=== INSTRUCTIONS FOR THE TASK ===
Each of the records that follow needs an exact reproduction.

=== Items listed in a dataset ===
══════════════════════════════
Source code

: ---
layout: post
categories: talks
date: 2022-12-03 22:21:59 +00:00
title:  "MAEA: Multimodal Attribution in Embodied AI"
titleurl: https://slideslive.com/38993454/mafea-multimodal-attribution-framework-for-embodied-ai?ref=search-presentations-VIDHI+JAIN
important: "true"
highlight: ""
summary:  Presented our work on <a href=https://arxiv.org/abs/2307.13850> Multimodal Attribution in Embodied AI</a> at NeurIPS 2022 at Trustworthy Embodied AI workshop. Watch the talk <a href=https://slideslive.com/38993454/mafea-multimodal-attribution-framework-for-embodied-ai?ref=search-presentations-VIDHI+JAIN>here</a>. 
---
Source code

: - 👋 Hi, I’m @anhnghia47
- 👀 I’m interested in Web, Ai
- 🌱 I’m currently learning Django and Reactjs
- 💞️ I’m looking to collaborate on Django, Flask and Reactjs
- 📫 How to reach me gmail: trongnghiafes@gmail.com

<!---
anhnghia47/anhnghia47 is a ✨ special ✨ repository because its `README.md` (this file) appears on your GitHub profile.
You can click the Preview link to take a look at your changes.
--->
══════════════════════════════
=== EXERCISE RESULT ===
Source code

: ---
layout: post
categories: talks
date: 2022-12-03 22:21:59 +00:00
title:  "MAEA: Multimodal Attribution in Embodied AI"
titleurl: https://slideslive.com/38993454/mafea-multimodal-attribution-framework-for-embodied-ai?ref=search-presentations-VIDHI+JAIN
important: "true"
highlight: ""
summary:  Presented our work on <a href=https://arxiv.org/abs/2307.13850> Multimodal Attribution in Embodied AI</a> at NeurIPS 2022 at Trustworthy Embodied AI workshop. Watch the talk <a href=https://slideslive.com/38993454/mafea-multimodal-attribution-framework-for-embodied-ai?ref=search-presentations-VIDHI+JAIN>here</a>. 
---
Source code

: - 👋 Hi, I’m @anhnghia47
- 👀 I’m interested in Web, Ai
- 🌱 I’m currently learning Django and Reactjs
- 💞️ I’m looking to collaborate on Django, Flask and Reactjs
- 📫 How to reach me gmail: trongnghiafes@gmail.com

<!---
anhnghia47/anhnghia47 is a ✨ special ✨ repository because its `README.md` (this file) appears on your GitHub profile.
You can click the Preview link to take a look at your changes.
--->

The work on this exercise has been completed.